Your objective:
Filter the entries down to the lines containing "noindent", and copy those lines.
***** Supplied records
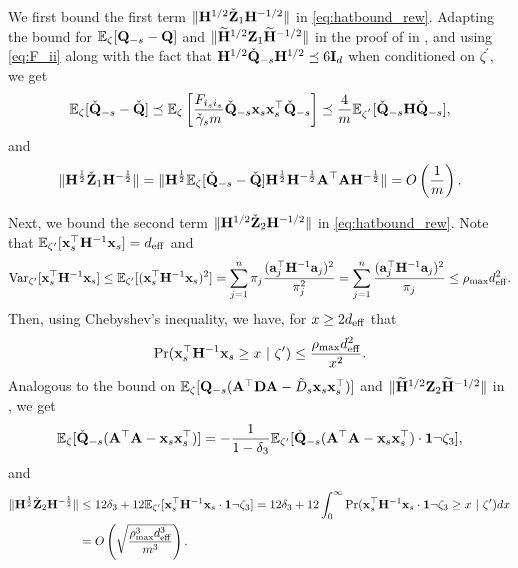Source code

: \documentclass[11pt,a4paper]{article}
\begin{document}
We first bound the first term $\|\mathbf{H}^{1/2}\check{\mathbf{Z}}_1\mathbf{H}^{-1/2}\|$ in \eqref{eq:hatbound_rew}.
Adapting the bound for ${\mathbb{E}}_{\zeta}[\mathbf{Q}_{-s}-\mathbf{Q}]$ and $\|\widetilde{\mathbf{H}}^{1/2}\mathbf{Z}_1\widetilde{\mathbf{H}}^{-1/2}\|$ in the proof of  in , and using \eqref{eq:F_ii} along with the fact that $\mathbf{H}^{1/2}  \check{\mathbf{Q}}_{-s}\mathbf{H}^{1/2}\preceq 6\mathbf{I}_d$ when conditioned on $\zeta^{'}$, we get 
\begin{align}
{\mathbb{E}}_{\zeta}[  \check{\mathbf{Q}}_{-s}-  \check{\mathbf{Q}}]\preceq  {\mathbb{E}}_{\zeta} \left[\frac{F_{i_si_s}}{\check \gamma_s m}  \check{\mathbf{Q}}_{-s}\mathbf{x}_s\mathbf{x}^\top_s  \check{\mathbf{Q}}_{-s} \right] \preceq \frac{4}{m}{\mathbb{E}}_{\zeta^{'}}[  \check{\mathbf{Q}}_{-s}\mathbf{H}  \check{\mathbf{Q}}_{-s}],\label{eq:Q_diffe_hat}
\end{align} 
and 
\begin{align}
\|\mathbf{H}^{\frac{1}{2}}\check{\mathbf{Z}}_1\mathbf{H}^{-\frac{1}{2}}\|= \|\mathbf{H}^{\frac{1}{2}}{\mathbb{E}}_{\zeta}[ \check{\mathbf{Q}}_{-s}- \check{\mathbf{Q}}]\mathbf{H}^{\frac{1}{2}}\mathbf{H}^{-\frac{1}{2}}\mathbf{A}^\top\mathbf{A}\mathbf{H}^{-\frac{1}{2}}\|=O\left(\frac{1}{m}\right).\nonumber
\end{align}

 Next, we bound the second term $\|\mathbf{H}^{1/2}\check{\mathbf{Z}}_2\mathbf{H}^{-1/2}\|$ in \eqref{eq:hatbound_rew}. 
 Note that ${\mathbb{E}}_{\zeta'}[\mathbf{x}_s^\top\mathbf{H}^{-1}\mathbf{x}_s]=d_{\mathrm{eff}}$ and 
\begin{align}
 \operatorname{Var}_{\zeta'}[\mathbf{x}_s^\top\mathbf{H}^{-1}\mathbf{x}_s] \leq {\mathbb{E}}_{\zeta'}[(\mathbf{x}_s^\top\mathbf{H}^{-1}\mathbf{x}_s)^2]=\sum^n_{j=1}\pi_j\frac{(\mathbf{a}_j^\top\mathbf{H}^{-1}\mathbf{a}_j)^2}{\pi^2_j}=\sum^n_{j=1}\frac{(\mathbf{a}_j^\top\mathbf{H}^{-1}\mathbf{a}_j)^2}{\pi_j}\leq\rho_{\max} d^2_{\mathrm{eff}}.\nonumber
\end{align}
Then, using Chebyshev's inequality, we have, for $x\geq 2d_{\mathrm{eff}}$ that
\begin{align}
\Pr(\mathbf{x}_s^\top\mathbf{H}^{-1}\mathbf{x}_s\geq x~|~\zeta')\leq \frac{\rho_{\max} d^2_{\mathrm{eff}}}{x^2}. \nonumber
\end{align}
Analogous  to the bound on ${\mathbb{E}}_{\zeta}[\mathbf{Q}_{-s}(\mathbf{A}^\top\mathbf{D}\mathbf{A}-\tilde D_{s}\mathbf{x}_s\mathbf{x}^\top_s)]$ and $ \|\widetilde{\mathbf{H}}^{1/2}\mathbf{Z}_2\widetilde{\mathbf{H}}^{-1/2}\|$ in ,  we get
 \begin{align} 
      {\mathbb{E}}_{\zeta}[ \check{\mathbf{Q}}_{-s}(\mathbf{A}^\top\mathbf{A}-\mathbf{x}_s\mathbf{x}^\top_s)]=-\frac{1}{1-\delta_3}{\mathbb{E}}_{\zeta'}[ \check{\mathbf{Q}}_{-s}(\mathbf{A}^\top\mathbf{A}-\mathbf{x}_s\mathbf{x}^\top_s)\cdot\mathbf{1}\neg\zeta_3],\nonumber
 \end{align}
and 
\begin{align*}
\|\mathbf{H}^{\frac{1}{2}}\check{\mathbf{Z}}_2\mathbf{H}^{-\frac{1}{2}}\|&\leq 12 \delta_3+12 {\mathbb{E}}_{\zeta'}[\mathbf{x}_s^\top\mathbf{H}^{-1}\mathbf{x}_s\cdot\mathbf{1}
\neg\zeta_3]=12 \delta_3+12 \int^\infty_0 \Pr(\mathbf{x}_s^\top\mathbf{H}^{-1}\mathbf{x}_s\cdot \mathbf{1}\neg\zeta_3\geq x~|~\zeta')dx \\ 
&=O\left(\sqrt{\frac{\rho_{\max}^3 d^3_{\mathrm{eff}}}{m^3}}\right).
 \end{align*}
\end{document}
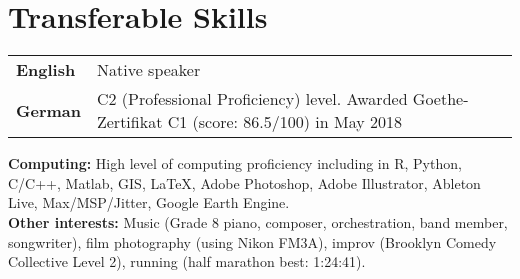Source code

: \section*{Transferable Skills}


\begin{center}
\begin{tabular}{ l l }
\textbf{English}  & Native speaker\\ 
\textbf{German} & C2 (Professional Proficiency) level. Awarded Goethe-Zertifikat C1 (score: 86.5/100) in May 2018\\ 
\end{tabular}
\end{center}


\noindent \textbf{Computing:} High level of computing proficiency including in R, Python, C/C++, Matlab, GIS, \LaTeX, Adobe Photoshop, Adobe Illustrator, Ableton Live, Max/MSP/Jitter, Google Earth Engine.\\

\noindent \textbf{Other interests:} Music (Grade 8 piano, composer, orchestration, band member, songwriter), film photography (using Nikon FM3A), improv (Brooklyn Comedy Collective Level 2), running (half marathon best: 1:24:41).



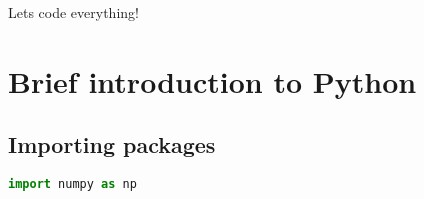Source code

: Lets code everything!

\section{Brief introduction to Python}
\subsection{Importing packages}
\begin{lstlisting}[language=Python, style=mystyle2]
import numpy as np
\end{lstlisting}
**********
Final answer:
\noindent \textbf{Computing:} High level of computing proficiency including in R, Python, C/C++, Matlab, GIS, \LaTeX, Adobe Photoshop, Adobe Illustrator, Ableton Live, Max/MSP/Jitter, Google Earth Engine.\\
\noindent \textbf{Other interests:} Music (Grade 8 piano, composer, orchestration, band member, songwriter), film photography (using Nikon FM3A), improv (Brooklyn Comedy Collective Level 2), running (half marathon best: 1:24:41).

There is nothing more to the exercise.